*** Opening of Given entries ***

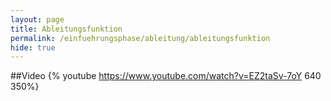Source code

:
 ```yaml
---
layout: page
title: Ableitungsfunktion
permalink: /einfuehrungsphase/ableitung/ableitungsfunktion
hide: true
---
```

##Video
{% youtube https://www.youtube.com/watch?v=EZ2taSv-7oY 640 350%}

*** Close of Given entries ***
*** Opening of Given entries ***

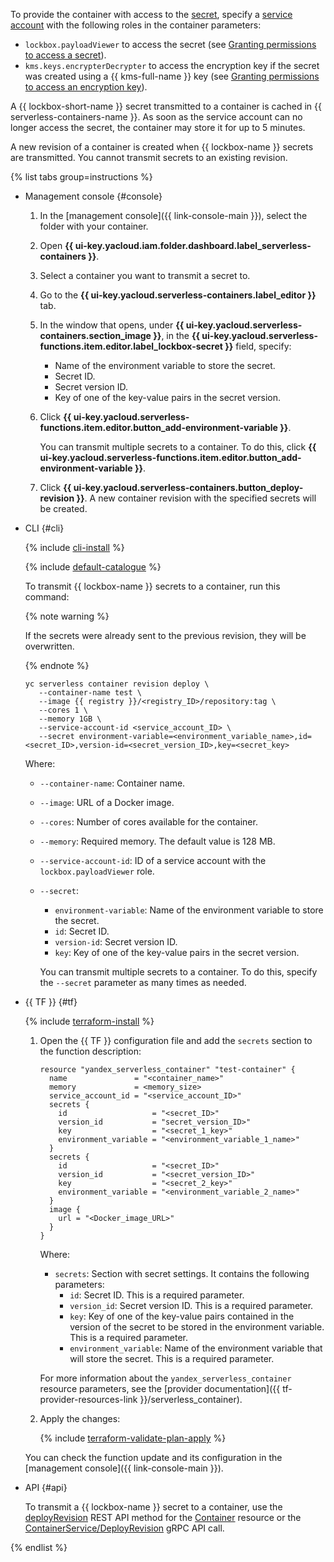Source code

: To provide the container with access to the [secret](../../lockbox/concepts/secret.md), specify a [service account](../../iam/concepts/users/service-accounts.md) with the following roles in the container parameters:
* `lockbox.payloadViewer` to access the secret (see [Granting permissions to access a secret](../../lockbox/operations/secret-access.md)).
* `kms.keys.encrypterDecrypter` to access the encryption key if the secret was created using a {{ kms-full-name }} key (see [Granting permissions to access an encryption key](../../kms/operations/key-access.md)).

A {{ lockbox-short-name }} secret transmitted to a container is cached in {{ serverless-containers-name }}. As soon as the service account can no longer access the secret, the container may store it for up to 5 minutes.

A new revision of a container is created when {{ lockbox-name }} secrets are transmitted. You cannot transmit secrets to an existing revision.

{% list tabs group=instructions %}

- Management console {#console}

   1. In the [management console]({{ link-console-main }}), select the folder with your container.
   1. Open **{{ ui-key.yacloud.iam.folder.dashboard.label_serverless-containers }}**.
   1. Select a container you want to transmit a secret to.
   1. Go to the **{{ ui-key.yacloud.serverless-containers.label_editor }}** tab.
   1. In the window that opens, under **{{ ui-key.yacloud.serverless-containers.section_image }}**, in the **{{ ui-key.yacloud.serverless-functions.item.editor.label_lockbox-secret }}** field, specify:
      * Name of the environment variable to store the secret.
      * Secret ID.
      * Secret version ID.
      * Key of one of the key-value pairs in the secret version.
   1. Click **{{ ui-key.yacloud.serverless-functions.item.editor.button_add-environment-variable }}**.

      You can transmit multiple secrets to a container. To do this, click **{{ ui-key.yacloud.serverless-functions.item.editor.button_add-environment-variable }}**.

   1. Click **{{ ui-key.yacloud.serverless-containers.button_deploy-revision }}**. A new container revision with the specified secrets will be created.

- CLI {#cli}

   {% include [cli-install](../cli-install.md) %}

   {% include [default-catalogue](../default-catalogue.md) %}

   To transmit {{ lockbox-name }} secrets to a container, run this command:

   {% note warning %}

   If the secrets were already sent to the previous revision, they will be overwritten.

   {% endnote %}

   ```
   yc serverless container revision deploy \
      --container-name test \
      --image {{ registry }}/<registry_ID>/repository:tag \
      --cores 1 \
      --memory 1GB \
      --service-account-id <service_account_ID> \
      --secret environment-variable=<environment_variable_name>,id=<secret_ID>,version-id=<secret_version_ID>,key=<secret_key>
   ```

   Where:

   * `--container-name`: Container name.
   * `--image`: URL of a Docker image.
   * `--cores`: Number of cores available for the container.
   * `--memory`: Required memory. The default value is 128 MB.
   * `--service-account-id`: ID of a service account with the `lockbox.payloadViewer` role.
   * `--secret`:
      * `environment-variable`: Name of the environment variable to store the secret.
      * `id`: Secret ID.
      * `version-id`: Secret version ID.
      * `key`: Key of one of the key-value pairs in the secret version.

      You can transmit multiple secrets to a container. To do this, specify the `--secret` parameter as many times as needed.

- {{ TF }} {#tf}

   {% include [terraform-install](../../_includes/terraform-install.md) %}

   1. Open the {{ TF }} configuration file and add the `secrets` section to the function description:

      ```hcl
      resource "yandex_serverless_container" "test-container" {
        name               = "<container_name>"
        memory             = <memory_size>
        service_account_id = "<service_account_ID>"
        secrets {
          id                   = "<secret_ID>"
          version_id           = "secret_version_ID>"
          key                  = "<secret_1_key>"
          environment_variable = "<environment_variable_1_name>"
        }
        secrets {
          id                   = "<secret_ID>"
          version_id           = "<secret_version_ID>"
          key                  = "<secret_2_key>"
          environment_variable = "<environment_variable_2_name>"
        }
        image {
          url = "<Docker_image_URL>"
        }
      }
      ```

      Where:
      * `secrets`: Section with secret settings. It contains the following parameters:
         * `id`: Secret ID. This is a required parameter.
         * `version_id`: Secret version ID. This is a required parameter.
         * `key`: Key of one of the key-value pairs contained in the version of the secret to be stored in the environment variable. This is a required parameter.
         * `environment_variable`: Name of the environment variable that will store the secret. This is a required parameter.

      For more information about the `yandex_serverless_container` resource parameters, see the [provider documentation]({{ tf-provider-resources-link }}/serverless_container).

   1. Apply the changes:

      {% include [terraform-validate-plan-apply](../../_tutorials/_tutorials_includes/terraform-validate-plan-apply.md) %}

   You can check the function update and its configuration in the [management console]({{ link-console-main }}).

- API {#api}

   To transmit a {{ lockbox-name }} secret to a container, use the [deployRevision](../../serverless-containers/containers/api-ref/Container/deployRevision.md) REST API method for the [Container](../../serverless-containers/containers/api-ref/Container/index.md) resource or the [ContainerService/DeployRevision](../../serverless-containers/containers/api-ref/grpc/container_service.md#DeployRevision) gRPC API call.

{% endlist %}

*** Close of Given entries ***

__Exercise goal__
Report the number of lines in the material above that contain "parameters". Nothing else is wanted.

__Exercise response__
3